"What we profess,
what we think,
and what we do
may all be in different camps"
-- Albert K Strong
Have you ever seen, or been in a loving family where brothers, sisters, parents, children get angry with another and then hold on to their own righteousness as if it is the correct response? Obviously, one is making choices that is upsetting the other, but the real question is why? And an even better question is where is the love?
I can totally understand that someone else's choice is not one that I might make, but to disagree and call it wrong, and then to hold on to it at the expense of the relationship is absurd. They might even say that we are selfish in our choice, but the true selfishness is not in making the choice, but trying to get others to live according to our own opinion.
What is the downside to loving people where they are and for who they are and celebrating their choices, whatever they may be? The only downside is our own bruised ego. But, how can we love and not actually love? How do we define love? Would that be how we would want to be loved? Obviously, much of what we call love is conditional love. If you do what I think you should do then I will love you and if you do not, and I cannot change your mind, then I don't want to have anything to do with you.

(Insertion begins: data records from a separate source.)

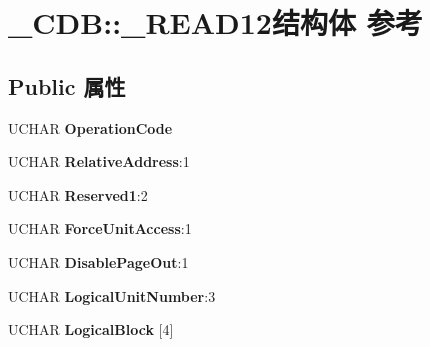 \hypertarget{struct___c_d_b_1_1___r_e_a_d12}{}\section{\+\_\+\+C\+DB\+:\+:\+\_\+\+R\+E\+A\+D12结构体 参考}
\label{struct___c_d_b_1_1___r_e_a_d12}
\subsection*{Public 属性}
\begin{DoxyCompactItemize}
\item 
\mbox{\label{struct___c_d_b_1_1___r_e_a_d12_a256dce15731c7d3c8383ef01f0fda15e}} 
U\+C\+H\+AR {\bfseries Operation\+Code}
\item 
\mbox{\label{struct___c_d_b_1_1___r_e_a_d12_ad41a495324dd4ee08309df5cecfb4152}} 
U\+C\+H\+AR {\bfseries Relative\+Address}\+:1
\item 
\mbox{\label{struct___c_d_b_1_1___r_e_a_d12_aeeb53b1961635e3d0bbc65f25eda32dc}} 
U\+C\+H\+AR {\bfseries Reserved1}\+:2
\item 
\mbox{\label{struct___c_d_b_1_1___r_e_a_d12_ab92f910013ceb0beb67c0bee86edfcdc}} 
U\+C\+H\+AR {\bfseries Force\+Unit\+Access}\+:1
\item 
\mbox{\label{struct___c_d_b_1_1___r_e_a_d12_a8c3bf685517335bb7f6da51592cfe693}} 
U\+C\+H\+AR {\bfseries Disable\+Page\+Out}\+:1
\item 
\mbox{\label{struct___c_d_b_1_1___r_e_a_d12_a95ac1533c09e852f69f389b54d510203}} 
U\+C\+H\+AR {\bfseries Logical\+Unit\+Number}\+:3
\item 
\mbox{\label{struct___c_d_b_1_1___r_e_a_d12_a511737d43fbc7205cc1d7b1bc53ae93f}} 
U\+C\+H\+AR {\bfseries Logical\+Block} \mbox{[}4\mbox{]}
\item 
\mbox{\label{struct___c_d_b_1_1___r_e_a_d12_a89268f250d4667d0c6cbcdb33cd65434}} 

\end{DoxyCompactItemize}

The best answer I have ever found is loving unconditionally. As Wayne Dyer taught me so well with this quote, it is a choice. It is not automatic. We get to choose each and every time. "Love is the ability and willingness to allow those that you care for to be what they choose for themselves without any insistence that they satisfy you." Love is the ability and willingness. . . Some are not so willing it seems. Allowing others the respect, dignity and authority to make their own choices, and then let me love them no matter their choices, no matter their agreement with or disagreement with my own. It is the only way that makes any sense if we want to call it love.
Yet, as important as this is to learn a better definition of love and how to love people, it is the willingness to actually practice it that will have it become part of our lives. We will always have things in other people we will disagree with no matter whether it is family, or outside of family, but we can learn to let them be as they choose without any insistence that they satisfy us. Insisting they satisfy us is the height of selfishness, so we can practice letting go of our resistance to what the other thinks and does by remembering that it isn't really them at all. It is us. We are creating the resistance in ourselves. It is our own thinking that creates the divide or learns to love.
How Important Would Your Disagreement Be If The One You Disagreed With Were To Die This Afternoon?
Spread Some Joy Today--Just let it go. Joy is downstream.